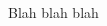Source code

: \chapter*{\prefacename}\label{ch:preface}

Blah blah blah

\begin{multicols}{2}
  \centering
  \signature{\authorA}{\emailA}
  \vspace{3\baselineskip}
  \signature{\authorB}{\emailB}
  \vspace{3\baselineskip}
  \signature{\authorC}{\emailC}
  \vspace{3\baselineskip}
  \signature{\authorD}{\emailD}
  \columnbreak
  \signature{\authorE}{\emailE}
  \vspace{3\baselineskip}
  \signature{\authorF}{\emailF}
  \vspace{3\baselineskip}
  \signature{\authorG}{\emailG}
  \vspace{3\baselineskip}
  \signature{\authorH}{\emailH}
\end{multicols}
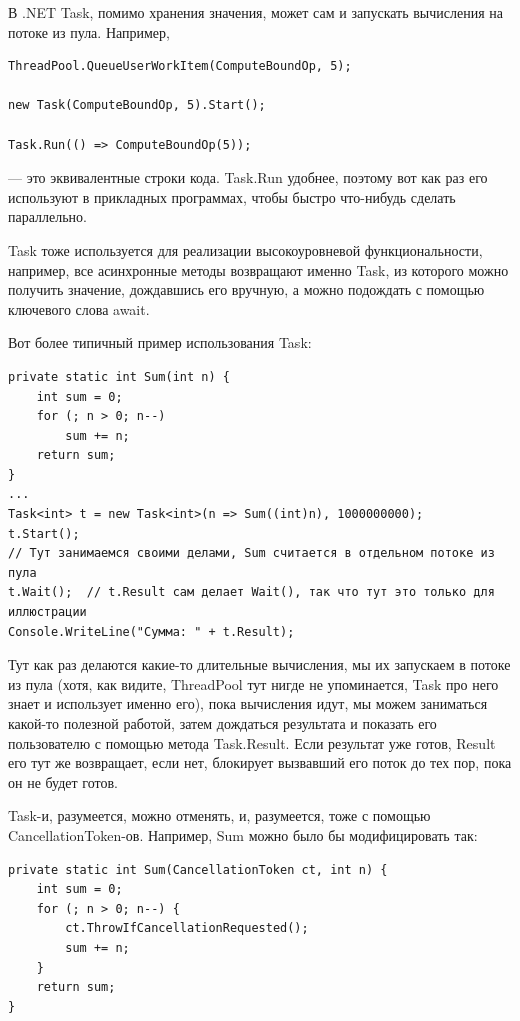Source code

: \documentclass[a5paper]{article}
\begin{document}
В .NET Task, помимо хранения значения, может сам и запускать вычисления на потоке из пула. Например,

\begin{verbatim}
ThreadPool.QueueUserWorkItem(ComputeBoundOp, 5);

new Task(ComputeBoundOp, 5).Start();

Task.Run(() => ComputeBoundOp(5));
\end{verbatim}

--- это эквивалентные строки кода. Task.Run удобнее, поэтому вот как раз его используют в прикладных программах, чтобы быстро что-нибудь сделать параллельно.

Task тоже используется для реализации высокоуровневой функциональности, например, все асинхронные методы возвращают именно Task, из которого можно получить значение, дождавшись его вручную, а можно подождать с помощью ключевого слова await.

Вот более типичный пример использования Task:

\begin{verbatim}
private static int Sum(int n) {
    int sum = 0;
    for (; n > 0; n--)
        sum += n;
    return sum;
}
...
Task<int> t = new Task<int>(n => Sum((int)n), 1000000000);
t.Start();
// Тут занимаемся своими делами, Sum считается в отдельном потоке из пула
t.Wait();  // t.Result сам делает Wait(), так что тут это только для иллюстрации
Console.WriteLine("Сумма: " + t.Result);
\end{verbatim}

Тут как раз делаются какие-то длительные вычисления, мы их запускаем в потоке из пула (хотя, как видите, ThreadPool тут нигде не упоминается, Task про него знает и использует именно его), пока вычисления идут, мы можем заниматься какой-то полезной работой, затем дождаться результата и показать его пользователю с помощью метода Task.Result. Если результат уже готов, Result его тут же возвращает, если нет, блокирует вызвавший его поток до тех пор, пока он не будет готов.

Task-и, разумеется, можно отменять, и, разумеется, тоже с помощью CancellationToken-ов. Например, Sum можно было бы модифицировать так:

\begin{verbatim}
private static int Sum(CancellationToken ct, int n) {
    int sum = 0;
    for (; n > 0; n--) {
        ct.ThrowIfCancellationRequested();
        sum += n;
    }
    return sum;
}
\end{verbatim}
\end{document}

...

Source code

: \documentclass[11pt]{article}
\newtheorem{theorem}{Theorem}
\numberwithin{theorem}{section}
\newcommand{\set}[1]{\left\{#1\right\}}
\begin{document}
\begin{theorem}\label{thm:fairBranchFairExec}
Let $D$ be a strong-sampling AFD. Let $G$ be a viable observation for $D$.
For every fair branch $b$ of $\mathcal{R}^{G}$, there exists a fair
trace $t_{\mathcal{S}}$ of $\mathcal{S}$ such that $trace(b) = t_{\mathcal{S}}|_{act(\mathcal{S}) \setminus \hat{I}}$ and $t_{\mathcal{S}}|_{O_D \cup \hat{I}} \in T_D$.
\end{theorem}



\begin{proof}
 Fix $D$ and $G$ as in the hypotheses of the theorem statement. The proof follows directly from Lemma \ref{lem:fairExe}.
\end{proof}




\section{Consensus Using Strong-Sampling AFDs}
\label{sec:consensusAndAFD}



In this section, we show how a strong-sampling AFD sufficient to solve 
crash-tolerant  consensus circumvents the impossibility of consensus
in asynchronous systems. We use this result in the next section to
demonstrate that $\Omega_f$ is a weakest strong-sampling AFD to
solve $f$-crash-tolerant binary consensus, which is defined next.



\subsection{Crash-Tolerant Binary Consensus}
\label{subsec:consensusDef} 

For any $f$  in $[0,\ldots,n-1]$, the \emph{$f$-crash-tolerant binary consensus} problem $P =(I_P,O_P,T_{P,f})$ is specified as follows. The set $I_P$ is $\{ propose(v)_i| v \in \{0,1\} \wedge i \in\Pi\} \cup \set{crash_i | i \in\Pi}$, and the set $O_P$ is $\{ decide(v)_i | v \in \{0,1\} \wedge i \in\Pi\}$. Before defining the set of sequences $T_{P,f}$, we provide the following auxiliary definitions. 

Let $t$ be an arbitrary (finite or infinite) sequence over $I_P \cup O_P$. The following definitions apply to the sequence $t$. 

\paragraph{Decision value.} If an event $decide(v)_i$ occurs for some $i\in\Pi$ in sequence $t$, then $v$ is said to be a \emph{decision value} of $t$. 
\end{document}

==

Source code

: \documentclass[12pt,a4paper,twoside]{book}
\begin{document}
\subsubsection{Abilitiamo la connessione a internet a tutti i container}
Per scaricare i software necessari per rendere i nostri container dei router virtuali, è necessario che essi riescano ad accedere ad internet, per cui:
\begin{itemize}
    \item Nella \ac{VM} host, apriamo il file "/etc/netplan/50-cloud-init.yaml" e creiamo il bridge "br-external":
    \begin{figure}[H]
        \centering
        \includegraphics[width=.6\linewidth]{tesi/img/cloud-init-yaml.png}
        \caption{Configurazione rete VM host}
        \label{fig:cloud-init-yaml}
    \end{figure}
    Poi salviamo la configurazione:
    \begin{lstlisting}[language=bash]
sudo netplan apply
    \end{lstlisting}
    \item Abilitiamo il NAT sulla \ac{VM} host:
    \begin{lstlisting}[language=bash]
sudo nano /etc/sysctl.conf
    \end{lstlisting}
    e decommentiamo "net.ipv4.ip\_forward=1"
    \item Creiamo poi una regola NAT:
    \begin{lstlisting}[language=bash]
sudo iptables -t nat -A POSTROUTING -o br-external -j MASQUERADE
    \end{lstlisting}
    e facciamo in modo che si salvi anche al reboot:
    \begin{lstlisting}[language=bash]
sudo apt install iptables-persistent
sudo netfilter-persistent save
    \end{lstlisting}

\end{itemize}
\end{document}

▶ **What is required**
Return every line from the material that contains the word "external".

▶ **Solution for this task**
    \item Nella \ac{VM} host, apriamo il file "/etc/netplan/50-cloud-init.yaml" e creiamo il bridge "br-external":
sudo iptables -t nat -A POSTROUTING -o br-external -j MASQUERADE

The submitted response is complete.